Na de onverwacht uitstekende tijdreisboog in Boruto, keek ik er naar uit om een even zeldzame glimp op te vangen van Kakashi en zijn mede-ninja in hun vroege dagen. Helaas biedt The Lost Tower dat niet; Minato lijkt binnen vijf seconden na zijn ontmoeting erachter te komen wie Naruto is, en brengt de rest van de film door met Naruto te vertellen dat hij niets moet zeggen dat de tijdlijn zou kunnen bederven. Dit is een gewetensvol tijdreisprotocol, maar het is zeker geen interessant emotioneel drama; in plaats daarvan besteden we het grootste deel van de film aan Naruto’s pogingen om een naïeve prinses binnen te vallen, voordat een gigantische marionet kaiju arriveert en ongeveer veertig minuten door de stad dwaalt.
Naruto is eerlijk gezegd een van de minst interessante personages in zijn eigen serie, en zonder een van zijn vrienden hier om de boel op te vrolijken, voelt The Lost Tower een gebrek aan schaal en karakteruitbetaling. De tweede helft van de film is technisch indrukwekkend in termen van actie-animatie op ware grootte (gelukkig geen vreselijke CG voor de poppen deze keer), maar ook dramatisch doelloos en zonder enige leidende filosofie van kunstontwerp. Over het algemeen vertegenwoordigt het helaas een terugkeer naar de oorspronkelijke middelmatige standaard van de Shippuden-films.

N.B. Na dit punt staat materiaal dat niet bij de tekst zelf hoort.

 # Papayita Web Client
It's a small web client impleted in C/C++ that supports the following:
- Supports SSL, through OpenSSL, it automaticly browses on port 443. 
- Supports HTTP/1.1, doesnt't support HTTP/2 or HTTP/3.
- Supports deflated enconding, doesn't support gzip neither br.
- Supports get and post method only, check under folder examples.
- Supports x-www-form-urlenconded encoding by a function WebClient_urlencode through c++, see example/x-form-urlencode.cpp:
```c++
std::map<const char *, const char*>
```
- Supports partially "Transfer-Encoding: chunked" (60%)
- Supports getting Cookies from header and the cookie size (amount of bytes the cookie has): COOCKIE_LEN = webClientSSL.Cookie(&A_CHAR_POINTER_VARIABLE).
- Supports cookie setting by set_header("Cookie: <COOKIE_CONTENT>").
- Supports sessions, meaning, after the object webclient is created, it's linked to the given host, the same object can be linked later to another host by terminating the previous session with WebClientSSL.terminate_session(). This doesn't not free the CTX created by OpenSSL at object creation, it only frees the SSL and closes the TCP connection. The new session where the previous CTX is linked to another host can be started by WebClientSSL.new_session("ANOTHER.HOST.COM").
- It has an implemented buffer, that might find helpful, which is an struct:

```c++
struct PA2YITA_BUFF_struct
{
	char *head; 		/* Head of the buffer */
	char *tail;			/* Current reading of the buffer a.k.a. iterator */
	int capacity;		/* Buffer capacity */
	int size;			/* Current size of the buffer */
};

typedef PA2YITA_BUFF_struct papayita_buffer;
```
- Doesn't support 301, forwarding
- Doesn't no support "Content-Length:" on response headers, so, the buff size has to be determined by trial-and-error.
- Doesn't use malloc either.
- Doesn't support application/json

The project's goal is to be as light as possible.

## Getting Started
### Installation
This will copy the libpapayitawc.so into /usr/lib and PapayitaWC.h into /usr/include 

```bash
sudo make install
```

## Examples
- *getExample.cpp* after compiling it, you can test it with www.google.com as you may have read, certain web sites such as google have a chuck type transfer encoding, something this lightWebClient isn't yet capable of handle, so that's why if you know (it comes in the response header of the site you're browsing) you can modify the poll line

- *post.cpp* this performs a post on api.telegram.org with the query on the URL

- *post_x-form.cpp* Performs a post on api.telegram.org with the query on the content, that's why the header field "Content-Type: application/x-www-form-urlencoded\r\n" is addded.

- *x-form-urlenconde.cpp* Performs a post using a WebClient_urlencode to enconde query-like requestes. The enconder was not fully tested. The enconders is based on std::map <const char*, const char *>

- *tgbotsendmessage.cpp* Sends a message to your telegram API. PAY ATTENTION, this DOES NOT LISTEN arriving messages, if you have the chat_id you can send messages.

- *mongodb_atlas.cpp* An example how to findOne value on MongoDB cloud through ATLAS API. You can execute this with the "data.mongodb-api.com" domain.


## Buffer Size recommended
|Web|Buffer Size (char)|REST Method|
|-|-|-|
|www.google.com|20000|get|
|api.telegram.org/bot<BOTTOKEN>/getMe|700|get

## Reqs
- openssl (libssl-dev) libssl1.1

Aangespoord door het meedogenloze gezang van “BLOOD PRISON BLOOD PRISON”, gingen we direct naar bloedgevangenis🇧🇷 Onze verwachtingen waren hooggespannen gezien de absurd broeierige titel, en ik ben blij te kunnen melden dat we niet teleurgesteld zijn. Blood Prison is misschien wel de meest originele en esthetisch holistische Naruto-film tot nu toe, een onverwacht stukje duister mysteriedrama te midden van een verzameling briljante kinderavonturen.
Zelfs in de eerste paar shots is het duidelijk dat Blood Prison wordt gecomponeerd met een scherper oog voor lay-outs en kleurontwerp dan de gemiddelde Naruto-film. Extreem prominente schaduwen combineren met over het algemeen ingetogen kleuren om een sombere maar indrukwekkende beeldtaal te creëren, passend bij de vermoeide toon van het verhaal zelf. De titulaire gevangenis is een visueel wonder op zich, oprijzend uit grimmige torentjes en scherp uitgesneden bogen, herinnerend aan de vervreemdende landschappen van mijn geliefde Georgio de Chirico. En binnen die muren wordt Naruto bezield met de nerveuze intensiteit van een opgejaagd beest, zijn energie resonerend met de horrorgekte die populair is in de kern van de gevangenis.
Zoals je misschien al geraden had, vond ik deze best leuk! Zoals veel van deze films, vereiste het verhaal de toepassing van een aantal onwaarschijnlijke gimmicks om het te begrijpen, maar de verdiensten ervan als een tonaal stuk en een esthetisch verenigd stuk beeldmateriaal zijn duidelijk. Ik vind het altijd leuk als films die aansluiten bij een franchise een echt unieke kijk op hun bronmateriaal bieden, en hoewel Prison of Blood zeker niet Baron Omatsuri is, is het over het algemeen nog steeds een indrukwekkend beeld en de eerste Naruto-film die ik zou aanbevelen. algemeen, kijkers niet ingebouwd in Naruto, bekijk het eens. Goed gedaan, Bloedgevangenis!